▶ RECORDS FOR THE TASK
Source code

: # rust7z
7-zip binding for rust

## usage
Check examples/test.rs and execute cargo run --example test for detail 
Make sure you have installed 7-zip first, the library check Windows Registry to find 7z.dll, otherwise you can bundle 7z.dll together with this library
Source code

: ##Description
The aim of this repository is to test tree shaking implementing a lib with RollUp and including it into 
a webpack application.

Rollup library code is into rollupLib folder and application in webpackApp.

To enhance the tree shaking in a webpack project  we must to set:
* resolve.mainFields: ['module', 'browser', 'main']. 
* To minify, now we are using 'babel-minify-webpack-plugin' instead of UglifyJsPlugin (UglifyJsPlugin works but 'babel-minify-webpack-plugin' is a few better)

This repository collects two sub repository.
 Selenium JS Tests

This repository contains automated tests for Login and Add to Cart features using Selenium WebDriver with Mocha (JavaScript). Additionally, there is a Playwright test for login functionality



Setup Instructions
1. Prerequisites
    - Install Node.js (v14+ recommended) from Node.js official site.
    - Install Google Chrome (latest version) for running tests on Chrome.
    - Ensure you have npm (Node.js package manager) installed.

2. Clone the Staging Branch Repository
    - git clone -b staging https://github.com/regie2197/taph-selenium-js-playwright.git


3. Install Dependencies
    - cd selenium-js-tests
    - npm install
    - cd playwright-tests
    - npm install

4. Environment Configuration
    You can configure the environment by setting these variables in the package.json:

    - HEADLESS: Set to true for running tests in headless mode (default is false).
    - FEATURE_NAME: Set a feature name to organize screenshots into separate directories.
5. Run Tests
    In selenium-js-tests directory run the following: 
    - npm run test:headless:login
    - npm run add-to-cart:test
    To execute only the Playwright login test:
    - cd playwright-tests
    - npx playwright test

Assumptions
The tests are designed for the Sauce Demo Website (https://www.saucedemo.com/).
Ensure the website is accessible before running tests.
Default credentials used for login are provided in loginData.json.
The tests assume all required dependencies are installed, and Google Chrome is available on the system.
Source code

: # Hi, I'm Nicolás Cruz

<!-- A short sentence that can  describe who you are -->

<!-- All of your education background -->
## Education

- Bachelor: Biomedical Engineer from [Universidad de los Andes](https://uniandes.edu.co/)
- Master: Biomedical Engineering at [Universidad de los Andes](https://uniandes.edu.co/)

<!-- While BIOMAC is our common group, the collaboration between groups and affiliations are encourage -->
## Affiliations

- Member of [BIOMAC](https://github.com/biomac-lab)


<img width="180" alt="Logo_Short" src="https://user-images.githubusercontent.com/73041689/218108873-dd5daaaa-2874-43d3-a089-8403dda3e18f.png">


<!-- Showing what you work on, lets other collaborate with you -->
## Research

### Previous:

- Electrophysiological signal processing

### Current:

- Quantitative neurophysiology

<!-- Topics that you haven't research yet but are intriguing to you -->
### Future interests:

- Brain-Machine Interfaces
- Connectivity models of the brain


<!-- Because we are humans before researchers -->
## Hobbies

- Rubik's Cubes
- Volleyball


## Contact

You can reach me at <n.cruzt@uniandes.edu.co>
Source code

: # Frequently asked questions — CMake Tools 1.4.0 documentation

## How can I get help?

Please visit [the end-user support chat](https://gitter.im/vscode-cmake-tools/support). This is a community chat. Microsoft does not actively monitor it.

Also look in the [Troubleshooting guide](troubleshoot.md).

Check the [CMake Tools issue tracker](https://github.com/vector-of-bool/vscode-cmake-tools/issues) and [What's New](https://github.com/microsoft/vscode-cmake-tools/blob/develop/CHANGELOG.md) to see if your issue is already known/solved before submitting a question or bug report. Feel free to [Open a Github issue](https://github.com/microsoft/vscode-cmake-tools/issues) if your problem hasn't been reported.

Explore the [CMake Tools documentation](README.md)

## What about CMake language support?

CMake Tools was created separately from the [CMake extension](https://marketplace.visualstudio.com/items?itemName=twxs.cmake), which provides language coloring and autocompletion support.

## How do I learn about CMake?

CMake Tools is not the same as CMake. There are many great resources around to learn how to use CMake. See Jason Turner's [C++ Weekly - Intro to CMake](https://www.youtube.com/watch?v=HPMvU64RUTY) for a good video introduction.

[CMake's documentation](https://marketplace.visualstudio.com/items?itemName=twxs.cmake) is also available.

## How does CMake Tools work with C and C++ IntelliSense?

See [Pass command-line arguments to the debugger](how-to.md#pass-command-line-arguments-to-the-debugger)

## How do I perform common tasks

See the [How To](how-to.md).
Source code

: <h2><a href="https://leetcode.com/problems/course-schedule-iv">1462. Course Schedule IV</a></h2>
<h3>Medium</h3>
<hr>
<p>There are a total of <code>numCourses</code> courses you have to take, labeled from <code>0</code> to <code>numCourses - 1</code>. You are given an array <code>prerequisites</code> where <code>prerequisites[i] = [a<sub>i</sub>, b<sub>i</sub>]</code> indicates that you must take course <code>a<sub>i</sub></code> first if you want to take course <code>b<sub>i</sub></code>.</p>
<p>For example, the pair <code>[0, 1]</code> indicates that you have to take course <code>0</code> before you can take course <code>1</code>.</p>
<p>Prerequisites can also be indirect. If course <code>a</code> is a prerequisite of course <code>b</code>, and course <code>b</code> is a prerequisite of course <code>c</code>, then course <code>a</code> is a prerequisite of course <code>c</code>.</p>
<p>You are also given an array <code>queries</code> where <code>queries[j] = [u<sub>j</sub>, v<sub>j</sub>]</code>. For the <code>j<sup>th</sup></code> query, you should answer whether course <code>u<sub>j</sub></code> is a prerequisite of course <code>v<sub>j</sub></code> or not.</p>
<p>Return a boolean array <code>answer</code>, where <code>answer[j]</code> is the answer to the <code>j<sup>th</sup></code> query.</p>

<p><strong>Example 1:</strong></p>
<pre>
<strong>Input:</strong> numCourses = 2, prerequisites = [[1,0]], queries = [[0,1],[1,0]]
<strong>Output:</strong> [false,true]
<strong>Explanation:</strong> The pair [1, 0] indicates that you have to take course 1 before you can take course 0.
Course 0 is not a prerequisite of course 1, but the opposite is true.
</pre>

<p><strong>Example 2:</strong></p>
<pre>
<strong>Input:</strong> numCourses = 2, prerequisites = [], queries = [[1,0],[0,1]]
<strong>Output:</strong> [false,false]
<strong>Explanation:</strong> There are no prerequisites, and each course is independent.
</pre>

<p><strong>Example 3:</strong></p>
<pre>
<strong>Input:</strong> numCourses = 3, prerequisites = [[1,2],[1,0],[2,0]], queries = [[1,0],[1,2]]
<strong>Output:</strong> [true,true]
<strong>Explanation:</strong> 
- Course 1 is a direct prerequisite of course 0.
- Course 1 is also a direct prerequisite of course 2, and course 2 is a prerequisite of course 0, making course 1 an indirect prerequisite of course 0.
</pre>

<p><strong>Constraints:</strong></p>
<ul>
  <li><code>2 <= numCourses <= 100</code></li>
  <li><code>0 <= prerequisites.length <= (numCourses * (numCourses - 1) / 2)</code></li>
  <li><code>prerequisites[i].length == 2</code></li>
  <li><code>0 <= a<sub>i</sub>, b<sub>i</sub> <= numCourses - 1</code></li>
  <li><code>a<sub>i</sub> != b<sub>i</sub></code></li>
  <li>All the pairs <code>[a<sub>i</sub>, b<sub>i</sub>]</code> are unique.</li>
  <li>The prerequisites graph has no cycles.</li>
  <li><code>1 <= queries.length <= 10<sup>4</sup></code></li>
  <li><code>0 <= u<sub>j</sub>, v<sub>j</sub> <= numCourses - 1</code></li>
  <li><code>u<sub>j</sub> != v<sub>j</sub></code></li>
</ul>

▶ TASK DIRECTIONS
Lines containing the word "before" must all be returned from the material above.

▶ OUTPUT OF THE TASK
Ensure the website is accessible before running tests.
<!-- Because we are humans before researchers -->
Check the [CMake Tools issue tracker](https://github.com/vector-of-bool/vscode-cmake-tools/issues) and [What's New](https://github.com/microsoft/vscode-cmake-tools/blob/develop/CHANGELOG.md) to see if your issue is already known/solved before submitting a question or bug report. Feel free to [Open a Github issue](https://github.com/microsoft/vscode-cmake-tools/issues) if your problem hasn't been reported.
<p>For example, the pair <code>[0, 1]</code> indicates that you have to take course <code>0</code> before you can take course <code>1</code>.</p>
<strong>Explanation:</strong> The pair [1, 0] indicates that you have to take course 1 before you can take course 0.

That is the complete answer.